We support the following formats for the input files. They are recognized according to the first
non-whitespace symbol in the file.
• multiple FASTA format: If the file begins with the symbol ">", then this file is considered to be a
file in multiple FASTA format (i.e. it contains one or more sequences). Each line starting with the
symbol ">" contains the description of the sequence following it. Each line not starting with the
symbol ">" contains the sequence. Empty lines are allowed and ignored when reading the input.
• multiple EMBL/SWISSPROT format: If the file begins with the string "ID", then this file is considered
to be a file in multiple EMBL format (i.e. containing one or more sequences, each in EMBL format).
The information contained in the "ID" and "DE" lines is taken as the description of the corresponding
sequence. The EMBL format is identical to the SWISSPROT format (w.r.t. the information we need to
extract from such entries). So one can also use files in multiple SWISSPROT format as input.

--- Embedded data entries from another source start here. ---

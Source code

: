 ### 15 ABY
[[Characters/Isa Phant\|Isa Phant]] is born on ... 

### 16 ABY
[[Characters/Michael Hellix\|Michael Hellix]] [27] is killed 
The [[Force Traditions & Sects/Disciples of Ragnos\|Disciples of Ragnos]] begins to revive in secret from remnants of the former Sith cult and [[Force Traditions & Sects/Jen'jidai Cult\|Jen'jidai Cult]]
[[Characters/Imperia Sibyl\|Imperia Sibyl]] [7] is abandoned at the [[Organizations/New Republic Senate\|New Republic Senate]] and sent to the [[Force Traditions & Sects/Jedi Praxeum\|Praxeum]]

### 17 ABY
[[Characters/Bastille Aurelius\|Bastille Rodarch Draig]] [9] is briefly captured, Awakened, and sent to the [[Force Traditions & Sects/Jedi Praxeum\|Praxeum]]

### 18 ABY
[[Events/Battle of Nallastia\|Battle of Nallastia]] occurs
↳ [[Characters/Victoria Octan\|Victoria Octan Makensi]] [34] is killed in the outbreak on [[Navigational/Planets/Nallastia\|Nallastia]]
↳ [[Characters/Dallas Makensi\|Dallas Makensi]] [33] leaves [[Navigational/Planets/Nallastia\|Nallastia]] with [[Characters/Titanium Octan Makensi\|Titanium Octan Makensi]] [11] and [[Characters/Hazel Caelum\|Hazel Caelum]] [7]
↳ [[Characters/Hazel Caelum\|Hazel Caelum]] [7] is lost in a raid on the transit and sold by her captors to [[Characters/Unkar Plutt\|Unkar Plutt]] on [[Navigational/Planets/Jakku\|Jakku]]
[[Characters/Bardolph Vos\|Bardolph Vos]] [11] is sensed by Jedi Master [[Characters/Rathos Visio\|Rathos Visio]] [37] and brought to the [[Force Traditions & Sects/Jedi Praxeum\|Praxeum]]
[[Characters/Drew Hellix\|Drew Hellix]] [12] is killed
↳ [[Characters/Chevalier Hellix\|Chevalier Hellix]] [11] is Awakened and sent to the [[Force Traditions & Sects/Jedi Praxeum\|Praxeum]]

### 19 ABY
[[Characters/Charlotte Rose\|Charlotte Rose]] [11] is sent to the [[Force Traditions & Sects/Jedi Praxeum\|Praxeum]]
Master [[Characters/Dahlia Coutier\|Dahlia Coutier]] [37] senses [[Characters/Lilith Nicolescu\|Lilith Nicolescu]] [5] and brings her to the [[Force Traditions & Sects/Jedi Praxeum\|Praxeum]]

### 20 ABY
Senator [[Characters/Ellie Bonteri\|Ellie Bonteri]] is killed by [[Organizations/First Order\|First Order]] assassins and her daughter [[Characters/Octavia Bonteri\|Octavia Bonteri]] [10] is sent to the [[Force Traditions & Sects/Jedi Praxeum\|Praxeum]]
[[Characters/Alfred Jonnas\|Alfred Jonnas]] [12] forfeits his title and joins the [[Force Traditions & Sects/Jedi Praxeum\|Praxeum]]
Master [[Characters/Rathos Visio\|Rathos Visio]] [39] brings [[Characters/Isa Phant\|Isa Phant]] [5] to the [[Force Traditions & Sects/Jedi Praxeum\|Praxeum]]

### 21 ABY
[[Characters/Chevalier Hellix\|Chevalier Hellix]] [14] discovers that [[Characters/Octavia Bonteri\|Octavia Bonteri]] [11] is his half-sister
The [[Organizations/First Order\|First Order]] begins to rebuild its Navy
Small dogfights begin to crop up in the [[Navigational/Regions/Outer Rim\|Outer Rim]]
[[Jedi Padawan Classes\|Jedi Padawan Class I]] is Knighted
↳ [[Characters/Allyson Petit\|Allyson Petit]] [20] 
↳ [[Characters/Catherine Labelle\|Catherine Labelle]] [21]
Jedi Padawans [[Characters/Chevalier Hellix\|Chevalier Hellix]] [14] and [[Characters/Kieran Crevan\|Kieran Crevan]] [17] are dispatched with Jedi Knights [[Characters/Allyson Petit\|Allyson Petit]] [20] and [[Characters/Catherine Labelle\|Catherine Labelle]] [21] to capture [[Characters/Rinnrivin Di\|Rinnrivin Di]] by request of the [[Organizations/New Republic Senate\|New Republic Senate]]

• multiple GENBANK format: If the file begins with the string "LOCUS", then this file is considered to
be a file in multiple GENBANK format (i.e. containing one or more entries in GENBANK format). The
information contained in the "LOCUS" and the "DEFINITION" lines is taken as the description of the
corresponding sequence.
• plain format: If the file does not begin with the symbol ">" or the strings "ID" or "LOCUS", then the
file is taken verbatim. That is, the entire file is considered to be the input sequence (whitespaces
are not ignored).
There is no special option necessary to tell the program the sequence format. It automatically detects
the appropriate format, according to the rules given above. If none of the above rules apply, then the
program cannot recognize the input format and exits with error code 1. In such a case please check you
input files for if they are conform with the input formats above. Another good solution is to use a more
versatile sequence format transformation programs (e.g. readseq) to first generate multiple FASTA files
and then feed this into mkvtree.
Today many files containing sequence files are provided compressed by the program gzip. To simplify the
use of these files, mkvtree also accepts gzipped input files. These files must have the ending ".gz". The
gzipped formatted files are gunzipped internally and then processed as any other file.